* [DIRECTIONS FOR THIS TASK] Find the lines below holding the word "headers" and copy each of them.

* [DATA SECTION]
- - - -

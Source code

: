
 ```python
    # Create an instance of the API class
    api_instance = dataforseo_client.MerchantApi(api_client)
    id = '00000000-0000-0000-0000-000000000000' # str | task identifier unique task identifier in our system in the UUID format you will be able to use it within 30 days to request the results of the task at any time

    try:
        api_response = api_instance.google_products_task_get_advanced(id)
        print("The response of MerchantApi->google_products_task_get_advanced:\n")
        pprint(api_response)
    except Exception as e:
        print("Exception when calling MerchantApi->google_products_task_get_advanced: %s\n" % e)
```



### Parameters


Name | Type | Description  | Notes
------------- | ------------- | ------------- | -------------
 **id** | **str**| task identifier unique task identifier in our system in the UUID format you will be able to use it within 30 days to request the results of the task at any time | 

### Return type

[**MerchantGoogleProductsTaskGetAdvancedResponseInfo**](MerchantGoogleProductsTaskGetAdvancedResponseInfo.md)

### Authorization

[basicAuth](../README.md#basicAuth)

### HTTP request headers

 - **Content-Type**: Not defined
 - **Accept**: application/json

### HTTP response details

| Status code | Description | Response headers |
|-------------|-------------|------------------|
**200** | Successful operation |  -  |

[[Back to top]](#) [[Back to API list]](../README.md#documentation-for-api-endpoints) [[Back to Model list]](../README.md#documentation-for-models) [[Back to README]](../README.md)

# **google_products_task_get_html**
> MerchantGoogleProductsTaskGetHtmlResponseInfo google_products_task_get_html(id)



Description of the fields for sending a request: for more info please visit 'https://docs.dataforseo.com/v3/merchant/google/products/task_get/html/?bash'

- - - -

* [WRITTEN SOLUTION]
### HTTP request headers
| Status code | Description | Response headers |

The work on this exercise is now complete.